Çim tohumlarınız çimlenirken toprağı kabartır. İlk biçme işlemini yapmadan önce bu kabaran toprağımızı bir silindir yardımıyla düzleştirmeniz ve bastırmanız gerekir. Bastırma işlemi sırasında kabaran toprak yerine oturur ve çimin kökleri ile toprağın teması sıkılaşır. Çimlerinizin boyu 7-8 cm yüksekliğe geldiğinde 4-5 cm'ye inecek şekilde bıçakları keskin olan makinelerle biçme yapabilirsiniz. Her biçimde biçme yönünü değiştirilmelidir.
Çimler ilkbaharın başında ve sonbaharın sonunda toprak tahlil sonuçlarına göre gübrelenmelidir. Çimler biçildiğinde besinleri de uzaklaştırmış oluruz. Biçtiğimiz her kilogram çim kırpıntısı ile yaklaşık 30 gram azot, 20 gram potasyum ve 10 gram fosfor ortamdan uzaklaştırılmış olur. Bu besinlerin yerine yenisini koyarken yavaş salınım özelliği olan çimler için özel olarak üretilen gübreleri kullanmanızı tavsiye ederim.
Çim alanlarında meydana gelen sarılıklar azot veya demir eksikliğinden meydana gelmektedir. Bu konuda uzman kişilerden yardım alınmalıdır. İlk gelişme döneminde bitkiler fazla azota ihtiyaç duymazlar. Kök yapısı güçlü bir çim için fosfor ve potasyum içerikli gübreler kullanmalısınız. Gübreleme yapıldıktan hemen sonra sulama yapılmalıdır. Gübre yanığı genel olarak fazla miktarda gübre kullanıldığında, çimler ıslakken ve ya sıcak havalarda uygulama yapıldığında oluşmaktadır. İçerisinde yüksek tuz konsantresi bulunan gübre granülleri çimin üzerinde kaldığında bitkinin suyunu emer ve bitki hücresindeki su kaybından dolayı ölebilir.
Kışa girerken çimler kısa biçilmelidir. Kısa biçilen çimler baharda da güneşin toprağı daha çabuk ısıtmasını sağlar. Uzun bırakılmış çimlerin kar örtüsü altında kalması çimlerin çürümesine neden olabilir. Don olduğunda bahçede yürümek çime zarar verir. Don alanda yürürseniz donmuş yaprak hücrelerini öldürürsünüz. Don ortadan kalktığında ayak izleriniz çim üzerinde siyah veya kahverengi lekeler halinde görülebilir.
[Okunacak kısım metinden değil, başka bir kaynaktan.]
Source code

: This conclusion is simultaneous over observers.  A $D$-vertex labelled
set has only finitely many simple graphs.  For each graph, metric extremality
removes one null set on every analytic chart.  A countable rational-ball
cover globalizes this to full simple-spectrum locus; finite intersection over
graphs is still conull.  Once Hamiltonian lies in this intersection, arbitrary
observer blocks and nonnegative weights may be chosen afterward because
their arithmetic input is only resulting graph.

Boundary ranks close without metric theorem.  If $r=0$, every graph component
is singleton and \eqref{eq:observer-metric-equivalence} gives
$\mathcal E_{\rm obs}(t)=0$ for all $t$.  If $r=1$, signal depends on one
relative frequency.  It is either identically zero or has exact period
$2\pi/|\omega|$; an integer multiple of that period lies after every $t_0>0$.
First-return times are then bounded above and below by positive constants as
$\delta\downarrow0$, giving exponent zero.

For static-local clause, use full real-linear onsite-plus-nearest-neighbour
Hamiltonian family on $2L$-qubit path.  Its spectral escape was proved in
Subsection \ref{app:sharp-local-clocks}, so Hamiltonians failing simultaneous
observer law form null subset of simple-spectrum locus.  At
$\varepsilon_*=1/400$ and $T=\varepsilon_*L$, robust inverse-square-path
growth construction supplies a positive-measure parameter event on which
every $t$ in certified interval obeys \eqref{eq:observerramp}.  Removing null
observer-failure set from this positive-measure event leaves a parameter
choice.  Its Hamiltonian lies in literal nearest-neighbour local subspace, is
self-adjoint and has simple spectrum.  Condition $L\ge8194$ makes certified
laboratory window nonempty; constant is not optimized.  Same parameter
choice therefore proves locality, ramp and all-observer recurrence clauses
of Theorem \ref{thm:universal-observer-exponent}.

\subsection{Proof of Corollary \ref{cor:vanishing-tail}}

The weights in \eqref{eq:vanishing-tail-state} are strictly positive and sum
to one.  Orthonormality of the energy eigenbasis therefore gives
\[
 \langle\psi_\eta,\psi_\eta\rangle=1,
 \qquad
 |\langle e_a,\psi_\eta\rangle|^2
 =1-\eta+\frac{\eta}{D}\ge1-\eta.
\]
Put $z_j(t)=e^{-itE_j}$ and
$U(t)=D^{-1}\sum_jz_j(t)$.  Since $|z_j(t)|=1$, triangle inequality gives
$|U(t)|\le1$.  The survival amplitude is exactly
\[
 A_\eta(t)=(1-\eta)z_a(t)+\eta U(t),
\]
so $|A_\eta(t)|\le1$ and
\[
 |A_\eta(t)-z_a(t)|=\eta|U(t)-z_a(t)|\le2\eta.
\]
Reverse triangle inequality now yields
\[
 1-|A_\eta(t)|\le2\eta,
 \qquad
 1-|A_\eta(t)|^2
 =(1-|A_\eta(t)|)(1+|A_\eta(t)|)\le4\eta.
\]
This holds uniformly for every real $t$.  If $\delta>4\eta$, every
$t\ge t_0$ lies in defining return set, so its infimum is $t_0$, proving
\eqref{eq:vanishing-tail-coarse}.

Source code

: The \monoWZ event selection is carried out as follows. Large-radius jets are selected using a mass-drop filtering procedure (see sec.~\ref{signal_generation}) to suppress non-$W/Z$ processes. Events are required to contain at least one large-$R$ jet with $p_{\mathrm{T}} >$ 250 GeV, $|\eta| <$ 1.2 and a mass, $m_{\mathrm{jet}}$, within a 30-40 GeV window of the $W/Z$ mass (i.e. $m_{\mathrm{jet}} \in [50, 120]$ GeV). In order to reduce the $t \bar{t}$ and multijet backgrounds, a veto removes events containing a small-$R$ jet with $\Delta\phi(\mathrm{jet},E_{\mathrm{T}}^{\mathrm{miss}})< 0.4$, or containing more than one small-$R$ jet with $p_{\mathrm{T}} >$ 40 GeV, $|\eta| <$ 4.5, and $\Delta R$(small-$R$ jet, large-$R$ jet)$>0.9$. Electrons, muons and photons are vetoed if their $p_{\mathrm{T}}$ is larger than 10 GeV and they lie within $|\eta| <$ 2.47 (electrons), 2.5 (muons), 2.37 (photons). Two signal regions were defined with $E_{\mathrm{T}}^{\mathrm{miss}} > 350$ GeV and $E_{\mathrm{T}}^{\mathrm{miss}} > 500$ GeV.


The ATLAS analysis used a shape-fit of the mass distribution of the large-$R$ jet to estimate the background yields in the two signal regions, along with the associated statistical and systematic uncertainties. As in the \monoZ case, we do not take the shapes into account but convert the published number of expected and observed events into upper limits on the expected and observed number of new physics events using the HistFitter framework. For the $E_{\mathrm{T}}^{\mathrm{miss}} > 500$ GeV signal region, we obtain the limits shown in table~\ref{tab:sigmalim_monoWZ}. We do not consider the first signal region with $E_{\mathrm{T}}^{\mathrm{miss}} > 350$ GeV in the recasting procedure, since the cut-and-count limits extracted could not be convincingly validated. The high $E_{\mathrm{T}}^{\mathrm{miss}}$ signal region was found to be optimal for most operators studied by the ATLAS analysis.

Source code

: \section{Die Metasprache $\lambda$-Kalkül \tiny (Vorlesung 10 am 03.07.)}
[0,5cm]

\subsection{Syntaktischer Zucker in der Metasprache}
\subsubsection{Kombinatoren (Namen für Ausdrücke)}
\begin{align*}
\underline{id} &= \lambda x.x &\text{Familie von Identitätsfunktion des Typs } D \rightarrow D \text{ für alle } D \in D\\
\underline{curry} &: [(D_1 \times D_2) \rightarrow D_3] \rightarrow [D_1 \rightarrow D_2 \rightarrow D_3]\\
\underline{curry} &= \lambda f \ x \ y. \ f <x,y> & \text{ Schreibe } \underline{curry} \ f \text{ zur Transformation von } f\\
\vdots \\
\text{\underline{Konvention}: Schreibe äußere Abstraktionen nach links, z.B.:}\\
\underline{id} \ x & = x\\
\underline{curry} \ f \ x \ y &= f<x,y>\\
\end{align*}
Çimlerin sulanmasında yağmurlama sistemi kullanılmalıdır. Sulama sabahın erken saatlerinde yapılmalıdır. Yeterli sulamanın yapılıp yapılmadığı iki şekilde anlaşılabilir. Birincisi sulama sonrası kuru bir çubuğu çim alanda birkaç faklı yere batırıp suyun 10 cm derinliğe ulaşıp ulaşmadığına bakabilirsiniz. İkincisi fıskiyelerden farklı uzaklıklara kaplar yerleştirip sulama sonrası bu kaplardaki su miktarını ölçebilirsiniz. Sulama sonrası kapta olması gereken minimum miktar 1,5 cm. maksimum miktar 2,5 cm olmalıdır.
Yabancı otlar, çimlerin besin maddelerine, suyuna ve ışığına ortak olmaktadırlar. Geniş yapraklı yabancı otları yok etmek için 2-4 D. Amin içerikli yabancı ot ilaçları kullanılabilir.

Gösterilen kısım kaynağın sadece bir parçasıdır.